We think Pebble is going to be a major player in the wearables market for years to come. Even with Apple in the same space. Here's why:
Especially in tech, growing rapidly is the sign of a healthy company - companies that grow too slowly risk losing technological advantages. And while $18M raised in one of the largest crowdfunded campaigns ever is good initial capital, it's especially important for Pebble to keep growing now that Apple has entered the smartwatch market. They should seek to expand production capacity, technical skill, and brand footprint. All of these require additional capital investment.
Right now, Pebble has 25 open jobs listed on their website. This does not sound like a company that desperately needs money to stay afloat - this sounds like a company that is ready to take on bigger challenges.

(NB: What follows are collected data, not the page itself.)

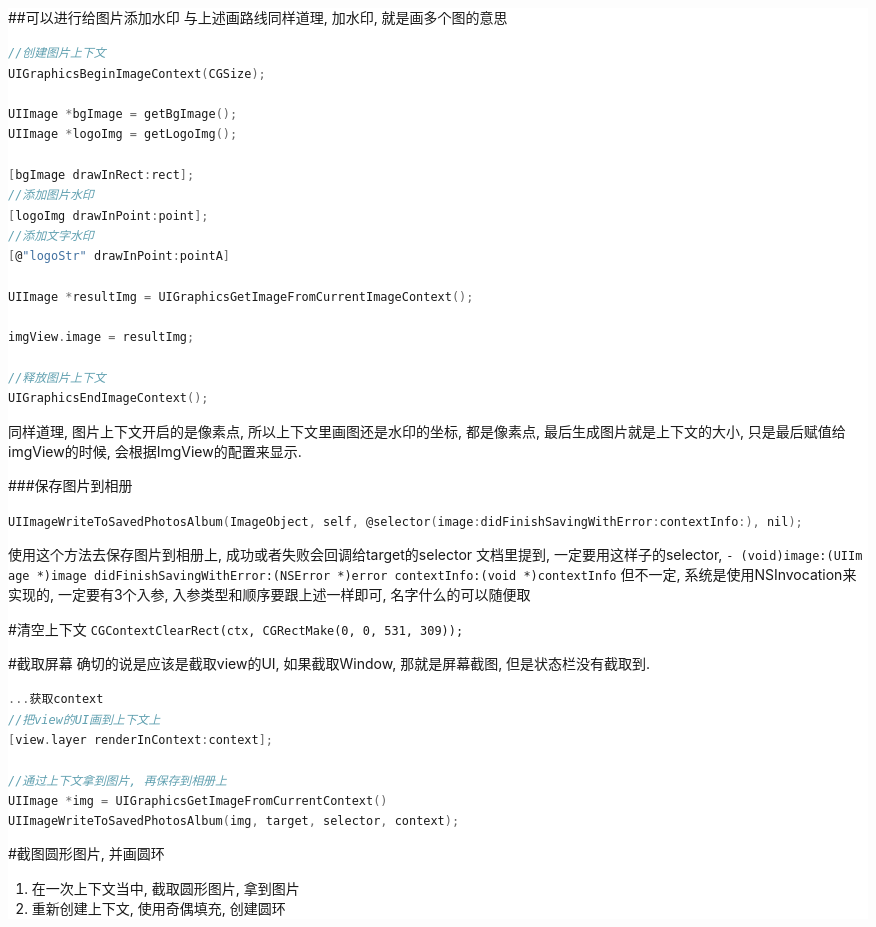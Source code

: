 
##可以进行给图片添加水印
与上述画路线同样道理, 加水印, 就是画多个图的意思
```c
//创建图片上下文
UIGraphicsBeginImageContext(CGSize);

UIImage *bgImage = getBgImage();
UIImage *logoImg = getLogoImg();

[bgImage drawInRect:rect];
//添加图片水印
[logoImg drawInPoint:point];
//添加文字水印
[@"logoStr" drawInPoint:pointA]

UIImage *resultImg = UIGraphicsGetImageFromCurrentImageContext();

imgView.image = resultImg;

//释放图片上下文
UIGraphicsEndImageContext();
```
同样道理, 图片上下文开启的是像素点, 所以上下文里画图还是水印的坐标, 都是像素点, 最后生成图片就是上下文的大小, 只是最后赋值给imgView的时候, 会根据ImgView的配置来显示.

###保存图片到相册
```c
UIImageWriteToSavedPhotosAlbum(ImageObject, self, @selector(image:didFinishSavingWithError:contextInfo:), nil);
```
使用这个方法去保存图片到相册上, 成功或者失败会回调给target的selector
文档里提到, 一定要用这样子的selector, `- (void)image:(UIImage *)image didFinishSavingWithError:(NSError *)error contextInfo:(void *)contextInfo`
但不一定, 系统是使用NSInvocation来实现的, 一定要有3个入参, 入参类型和顺序要跟上述一样即可, 名字什么的可以随便取

#清空上下文
`CGContextClearRect(ctx, CGRectMake(0, 0, 531, 309));`

#截取屏幕
确切的说是应该是截取view的UI, 如果截取Window, 那就是屏幕截图, 但是状态栏没有截取到.

```c
...获取context
//把view的UI画到上下文上
[view.layer renderInContext:context];

//通过上下文拿到图片, 再保存到相册上
UIImage *img = UIGraphicsGetImageFromCurrentContext()
UIImageWriteToSavedPhotosAlbum(img, target, selector, context);

```

#截图圆形图片, 并画圆环
1. 在一次上下文当中, 截取圆形图片, 拿到图片
2. 重新创建上下文, 使用奇偶填充, 创建圆环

Pebble decided to take out a business loan instead of relying on finding a VC. It was probably the right call, all things considered. Giving away an equity share to VC can end up very expensive to a growing company. Loans may have interest attached to them, but interest is predictable and relatively small. When it comes down to it, it can be easily paid off from revenue.
Venture capital, on the other hand, is giving away an equity share that will be worth tens or even hundreds of millions as the company gets bigger. That might not be a good deal in the long run. The loan is cheaper and risk much less value: the guys at Pebble understand risk very well. Of course, risk is a huge part of Pebble's history.
Pebble went to Kickstarter to get their startup capital. Kickstarter campaigns may seem low-risk (certainly, they cost little-to-nothing out of pocket if you fail) but a failed Kickstarter can doom a product and company.
Because a failed Kickstarter implies one of two things: that the demand in the marketplace wasn't there, or that you couldn't promote your work successfully. Not only did Pebble take that risk, they succeeded by leaps and bounds — they're the largest Kickstarter project of all time, raising more than $20M.
Sure, Pebble doesn't have the brand name recognition of Apple; and Apple Watch is a serious competitor. But Apple is banking almost solely on name recognition to push their product. We talk about competitive differentiators; well, there's little to differentiate the Apple Watch from its own iPhone, except that it's smaller and comes with straps.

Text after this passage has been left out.